5 More rules with Decision Trees

We made progress with OneR which makes predictions on one feature of the dataset. The next logical step is to make predictions on combinations of features. This is what a decision tree (Breiman et al. 1984) does; it repeatedly splits the data into groups based on the values of different features. When making a prediction it finds the most appropriate group for the input and returns the most common label from that group.
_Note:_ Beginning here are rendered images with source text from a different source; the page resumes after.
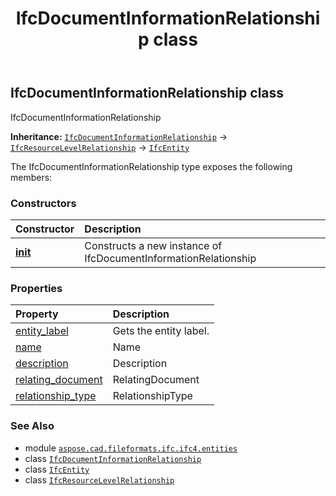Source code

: ﻿---
title: IfcDocumentInformationRelationship class
second_title: Aspose.CAD for Python via .NET API References
description: 
type: docs
weight: 1900
url: /aspose.cad.fileformats.ifc.ifc4.entities/ifcdocumentinformationrelationship/
is_root: false
---

## IfcDocumentInformationRelationship class

IfcDocumentInformationRelationship



**Inheritance:** [`IfcDocumentInformationRelationship`](/cad/python-net/aspose.cad.fileformats.ifc.ifc4.entities/ifcdocumentinformationrelationship) → 
[`IfcResourceLevelRelationship`](/cad/python-net/aspose.cad.fileformats.ifc.ifc4.entities/ifcresourcelevelrelationship) → 
[`IfcEntity`](/cad/python-net/aspose.cad.fileformats.ifc/ifcentity)



The IfcDocumentInformationRelationship type exposes the following members:

### Constructors
| Constructor | Description |
| :- | :- |
| [__init__](/cad/python-net/aspose.cad.fileformats.ifc.ifc4.entities/ifcdocumentinformationrelationship/__init__/#) | Constructs a new instance of IfcDocumentInformationRelationship |


### Properties
| Property | Description |
| :- | :- |
| [entity_label](/cad/python-net/aspose.cad.fileformats.ifc.ifc4.entities/ifcdocumentinformationrelationship/entity_label) | Gets the entity label. |
| [name](/cad/python-net/aspose.cad.fileformats.ifc.ifc4.entities/ifcdocumentinformationrelationship/name) | Name |
| [description](/cad/python-net/aspose.cad.fileformats.ifc.ifc4.entities/ifcdocumentinformationrelationship/description) | Description |
| [relating_document](/cad/python-net/aspose.cad.fileformats.ifc.ifc4.entities/ifcdocumentinformationrelationship/relating_document) | RelatingDocument |
| [relationship_type](/cad/python-net/aspose.cad.fileformats.ifc.ifc4.entities/ifcdocumentinformationrelationship/relationship_type) | RelationshipType |



### See Also
* module [`aspose.cad.fileformats.ifc.ifc4.entities`](..)
* class [`IfcDocumentInformationRelationship`](/cad/python-net/aspose.cad.fileformats.ifc.ifc4.entities/ifcdocumentinformationrelationship)
* class [`IfcEntity`](/cad/python-net/aspose.cad.fileformats.ifc/ifcentity)
* class [`IfcResourceLevelRelationship`](/cad/python-net/aspose.cad.fileformats.ifc.ifc4.entities/ifcresourcelevelrelationship)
Our work with decision trees will span multiple chapters as we’ll explore some important topics in machine learning using this model.

5.1 Easy button

We’ll use bag of characters feature extraction like we did last chapter and feed that to the decision tree.

from sklearn.feature_extraction.text import CountVectorizer
from sklearn.pipeline import Pipeline
from sklearn.tree import DecisionTreeClassifier
from nlpbook import get_train_test_data

# Grab the data and extract the features and labels.
train, test = get_train_test_data()
features = "review"
label = "label"
X, y = train[features], train[label]
X_test, y_test = test[features], test[label]

# Set up the pipeline.
boc = CountVectorizer(analyzer="char", lowercase=False)
model = DecisionTreeClassifier()
pipeline = Pipeline([("boc", boc), ("decision_tree", model)])

# Train it!
pipeline.fit(X, y)
# Score it!
pipeline.score(X_test, y_test)

0.5534486266531028

How does this compare to our previous models?

	Accuracy
Model
Baseline	0.501119
OneR (length)	0.502665
OneR (boc)	0.581282

It actually performed worse than OneR with bag of characters features. We have extracted features from the reviews and we’re using a better model, so in theory it should perform better. We’ll cover why this is happening in a future chapter where we explore feature importance and hyperparameter tuning.

5.2 Rolling our own

We’ll get straight to implementing it ourself. As the name implies a decision tree uses a binary tree structure. They operate on a simple premise, split the data into two groups based on the most predictive feature, then repeat on each subgroup, and so on.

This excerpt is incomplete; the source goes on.